Getting Data In

Why is one indexed field only giving me a multivalue containing "none" in addition to the field value?

andrewtrobec
Motivator

Hello,

I am receiving cloud data from AWS via HEC in JSON format but I am having trouble getting the "timestamp" field to index properly.  Here is a simplified sample JSON:

{
  metric_name: UnHealthyHostCount
  namespace: AWS/ApplicationELB
  timestamp: 1678204380000
}

In order to index I created the following sourcetype which has been replicated to HF, IDX cluster, and SH:

[aws:sourcetype]
SHOULD_LINEMERGE = false
TRUNCATE = 8388608
TIME_PREFIX = \"timestamp\"\s*\:\s*\"
TIME_FORMAT = %s%3N
TZ = UTC
MAX_TIMESTAMP_LOOKAHEAD = 40
KV_MODE = json

The event data gets indexed without issue, but I noticed that the "timestamp" field seems to be indexed as a multivalue containing the epoch as above, but also the value "none". I thought it had to do with indexed extractions, but it is the only field that displays this behaviour. Here is the table:

screenshot.png

Any ideas on how to get the data indexed without the "none" value?

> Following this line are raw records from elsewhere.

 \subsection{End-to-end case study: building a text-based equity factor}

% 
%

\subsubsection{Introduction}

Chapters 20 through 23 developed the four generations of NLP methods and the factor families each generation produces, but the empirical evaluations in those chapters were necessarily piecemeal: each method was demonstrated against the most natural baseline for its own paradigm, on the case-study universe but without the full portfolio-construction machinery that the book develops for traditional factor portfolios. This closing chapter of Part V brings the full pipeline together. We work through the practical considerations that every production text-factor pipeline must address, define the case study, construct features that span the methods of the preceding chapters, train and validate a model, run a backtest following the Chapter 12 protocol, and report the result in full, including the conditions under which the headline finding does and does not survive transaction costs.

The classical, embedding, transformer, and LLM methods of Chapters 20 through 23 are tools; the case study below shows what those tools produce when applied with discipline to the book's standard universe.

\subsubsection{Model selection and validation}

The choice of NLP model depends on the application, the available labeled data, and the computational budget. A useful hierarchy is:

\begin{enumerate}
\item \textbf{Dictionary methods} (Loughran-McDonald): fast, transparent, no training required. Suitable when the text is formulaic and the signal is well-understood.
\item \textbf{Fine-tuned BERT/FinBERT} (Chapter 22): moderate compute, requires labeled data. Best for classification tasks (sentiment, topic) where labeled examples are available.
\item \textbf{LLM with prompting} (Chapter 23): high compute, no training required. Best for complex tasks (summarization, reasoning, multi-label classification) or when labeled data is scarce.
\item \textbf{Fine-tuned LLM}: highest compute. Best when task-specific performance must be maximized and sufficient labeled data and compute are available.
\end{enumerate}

Thank you and best regards,

Andrew

 

0 Karma
1 Solution

Tom_Lundie
Contributor

The _time field not extracting properly is going to be an independent problem from the none value in your search. The _time extraction occurs independently of field extractions, it purely looks at the _raw event data.

Starting with the _time problem, can you try the following props, at a minimum this will need to be set on the HF which is running the HEC collector.

 

[sourcetype]
TIME_PREFIX = "timestamp":\s*
TIME_FORMAT = %s%3N
TZ = UTC
MAX_TIMESTAMP_LOOKAHEAD = 40

 

As for the "none" mvfield issue, there must be a field extraction running somewhere that's extracting the timestamp field, as well as your JSON field extraction.

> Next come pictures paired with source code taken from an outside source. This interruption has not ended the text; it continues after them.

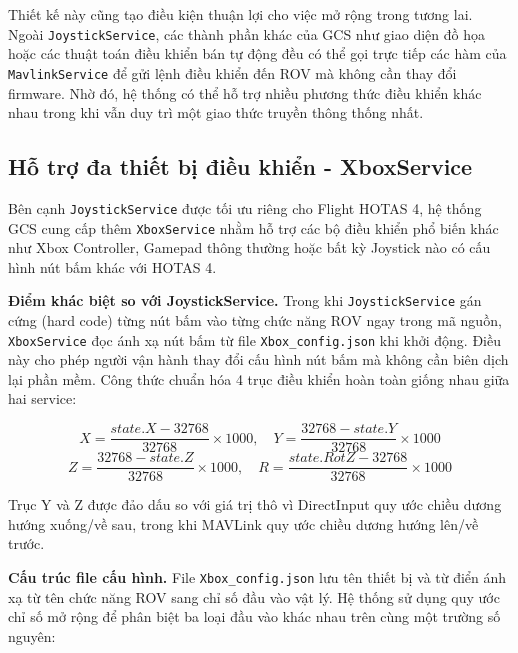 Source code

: \documentclass[../DoAn.tex]{subfiles}
\begin{document}
Thiết kế này cũng tạo điều kiện thuận lợi cho việc mở rộng trong tương
lai. Ngoài \texttt{JoystickService}, các thành phần khác của GCS như
giao diện đồ họa hoặc các thuật toán điều khiển bán tự động đều có thể
gọi trực tiếp các hàm của \texttt{MavlinkService} để gửi lệnh điều khiển
đến ROV mà không cần thay đổi firmware. Nhờ đó, hệ thống có thể hỗ trợ
nhiều phương thức điều khiển khác nhau trong khi vẫn duy trì một giao
thức truyền thông thống nhất.


\subsection{Hỗ trợ đa thiết bị điều khiển - XboxService}

Bên cạnh \texttt{JoystickService} được tối ưu riêng cho Flight HOTAS
4, hệ thống GCS cung cấp thêm \texttt{XboxService} nhằm hỗ trợ các
bộ điều khiển phổ biến khác như Xbox Controller, Gamepad thông thường
hoặc bất kỳ Joystick nào có cấu hình nút bấm khác với HOTAS 4.

\textbf{Điểm khác biệt so với JoystickService.}
Trong khi \texttt{JoystickService} gán cứng (hard code) từng nút bấm
vào từng chức năng ROV ngay trong mã nguồn, \texttt{XboxService} đọc
ánh xạ nút bấm từ file \texttt{Xbox\_config.json} khi khởi động.
Điều này cho phép người vận hành thay đổi cấu hình nút bấm mà không
cần biên dịch lại phần mềm. Công thức chuẩn hóa 4 trục điều khiển
hoàn toàn giống nhau giữa hai service:

\begin{equation}
    X = \frac{state.X - 32768}{32768} \times 1000, \quad
    Y = \frac{32768 - state.Y}{32768} \times 1000
\end{equation}
\begin{equation}
    Z = \frac{32768 - state.Z}{32768} \times 1000, \quad
    R = \frac{state.RotZ - 32768}{32768} \times 1000
\end{equation}

Trục Y và Z được đảo dấu so với giá trị thô vì DirectInput quy ước
chiều dương hướng xuống/về sau, trong khi MAVLink quy ước chiều dương
hướng lên/về trước.

\textbf{Cấu trúc file cấu hình.}
File \texttt{Xbox\_config.json} lưu tên thiết bị và từ điển ánh xạ
từ tên chức năng ROV sang chỉ số đầu vào vật lý. Hệ thống sử dụng
quy ước chỉ số mở rộng để phân biệt ba loại đầu vào khác nhau trên
cùng một trường số nguyên:
\end{document}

Let's start by working out if timestamp is an indexed field. We can check the tsidx file using the following search:

 

| tstats values(timestamp) where index=my_index sourcetype=my_sourcetype source=my_source by index

 

If that search returns a values(timestamp) field then your timestamp field is being extracted at index_time, you need to focus your debugging efforts on the HF running the HEC collector, you're looking for TRANSFORMS-xxxx or INGEST_EVAL entries in props. If that search returns nothing then this is a search_time field extraction and you need to focus on the SH. Here, you're looking for EVAL-xxxx, REPORT-xxxx or FIELDALIAS-xxxx.

 

/opt/splunk/bin/splunk btool props list my_sourcetype

 

Look through the output of this command, are any of the field-extractions running that were mentioned above?

If not, maybe this is a source/host based extraction, look through the output of the following commands looking for a reference to your data (note this could be a regex based stanza, so there is no perfect way to search through here.)

 

/opt/splunk/bin/splunk props list source::
/opt/splunk/bin/splunk props list host::

 

View solution in original post

Tom_Lundie
Contributor

Hi Andrew,

Firstly, from what you have shared so far, there is no reason to suspect that Splunk will be extracting the timestamp field separately. Can you make sure you've shared all of your relevant props.conf / transforms.conf entries and can you also please share an obfuscated sample of the entire JSON without removing any of the JSON syntax?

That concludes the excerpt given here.